As you might already be aware, there are more than a half-dozen factors that can ultimately determine how much of your Social Security monthly benefit you'll receive or get to keep. Among these factors, four really stand out.

The first two, your work history and earnings history, are inextricably tied at the hip. The Social Security Administration winds up taking your 35 highest-earning, inflation-adjusted years into account when calculating your benefit at full retirement age. This means earning as much as you can each year, as well as working for 35 years, if not longer, is imperative if you want to maximize what you'll receive from the program.

A third important factor is your birth year, which is what determines your full retirement age -- i.e., the age at which you become eligible to receive 100% of your payout. Claiming benefits at any point prior to hitting your full retirement age means accepting a permanent reduction to your monthly payout. Likewise, beginning benefits after your full retirement age can boost your take-home above and beyond 100%.

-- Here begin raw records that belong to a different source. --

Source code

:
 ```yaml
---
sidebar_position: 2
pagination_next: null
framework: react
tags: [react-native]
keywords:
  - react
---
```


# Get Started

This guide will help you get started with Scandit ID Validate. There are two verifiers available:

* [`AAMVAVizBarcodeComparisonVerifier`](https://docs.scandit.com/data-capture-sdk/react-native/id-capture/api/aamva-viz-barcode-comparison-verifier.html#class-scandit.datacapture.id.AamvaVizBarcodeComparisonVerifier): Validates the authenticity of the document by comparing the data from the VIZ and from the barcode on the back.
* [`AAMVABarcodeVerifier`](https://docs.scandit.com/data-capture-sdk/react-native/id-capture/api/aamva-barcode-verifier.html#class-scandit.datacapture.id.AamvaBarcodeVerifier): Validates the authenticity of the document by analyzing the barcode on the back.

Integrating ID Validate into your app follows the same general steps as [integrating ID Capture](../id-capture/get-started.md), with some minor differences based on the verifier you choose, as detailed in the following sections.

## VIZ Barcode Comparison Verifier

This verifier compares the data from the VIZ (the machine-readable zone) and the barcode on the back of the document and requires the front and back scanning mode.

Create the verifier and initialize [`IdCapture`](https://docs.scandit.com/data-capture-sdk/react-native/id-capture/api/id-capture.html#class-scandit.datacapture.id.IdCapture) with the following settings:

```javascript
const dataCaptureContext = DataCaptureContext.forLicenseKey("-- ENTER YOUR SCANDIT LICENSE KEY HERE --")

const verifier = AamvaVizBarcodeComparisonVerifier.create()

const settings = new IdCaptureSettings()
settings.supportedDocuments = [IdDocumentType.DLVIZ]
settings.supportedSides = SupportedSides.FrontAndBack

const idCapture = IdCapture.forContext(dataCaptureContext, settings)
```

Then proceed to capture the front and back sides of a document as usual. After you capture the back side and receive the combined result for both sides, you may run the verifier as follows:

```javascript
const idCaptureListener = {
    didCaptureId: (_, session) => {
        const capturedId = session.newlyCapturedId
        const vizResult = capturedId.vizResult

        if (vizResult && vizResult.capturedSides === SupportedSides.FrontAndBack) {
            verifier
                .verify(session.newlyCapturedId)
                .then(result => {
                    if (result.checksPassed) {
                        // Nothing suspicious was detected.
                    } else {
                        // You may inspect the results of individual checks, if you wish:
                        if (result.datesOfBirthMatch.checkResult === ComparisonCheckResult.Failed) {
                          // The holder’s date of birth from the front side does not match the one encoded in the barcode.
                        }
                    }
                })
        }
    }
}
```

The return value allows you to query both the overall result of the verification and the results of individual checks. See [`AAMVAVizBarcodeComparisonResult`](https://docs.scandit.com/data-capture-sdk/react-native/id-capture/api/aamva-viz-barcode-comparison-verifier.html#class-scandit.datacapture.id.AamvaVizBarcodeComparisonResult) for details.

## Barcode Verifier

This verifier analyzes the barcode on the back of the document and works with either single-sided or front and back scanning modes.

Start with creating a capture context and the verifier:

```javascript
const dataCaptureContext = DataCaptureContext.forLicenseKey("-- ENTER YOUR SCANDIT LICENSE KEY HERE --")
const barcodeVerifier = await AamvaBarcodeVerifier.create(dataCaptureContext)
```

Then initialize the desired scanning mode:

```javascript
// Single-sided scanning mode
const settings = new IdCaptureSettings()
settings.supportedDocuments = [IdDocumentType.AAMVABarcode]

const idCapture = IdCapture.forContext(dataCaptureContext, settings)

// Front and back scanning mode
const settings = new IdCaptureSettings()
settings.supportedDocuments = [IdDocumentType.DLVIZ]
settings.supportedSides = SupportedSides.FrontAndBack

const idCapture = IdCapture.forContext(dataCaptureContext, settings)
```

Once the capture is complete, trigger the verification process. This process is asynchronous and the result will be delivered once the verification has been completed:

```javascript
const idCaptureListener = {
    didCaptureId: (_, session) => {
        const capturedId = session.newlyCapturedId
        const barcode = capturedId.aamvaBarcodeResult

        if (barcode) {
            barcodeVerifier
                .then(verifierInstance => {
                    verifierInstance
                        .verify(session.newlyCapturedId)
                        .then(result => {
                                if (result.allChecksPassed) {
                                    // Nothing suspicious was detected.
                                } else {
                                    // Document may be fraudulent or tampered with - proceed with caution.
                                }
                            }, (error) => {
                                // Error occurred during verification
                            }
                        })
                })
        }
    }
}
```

Lastly, but perhaps most importantly, your claiming age matters. That's because the Social Security Administration incents patience. Beginning at age 62, for every year you hold off on taking your payout, it'll grow by up to 8%, up until age 70. Thus, all factors mentioned above being equal, an individual taking their payout at age 70 may net as much as 76% more per month than the same individual taking their payout as early as possible (age 62).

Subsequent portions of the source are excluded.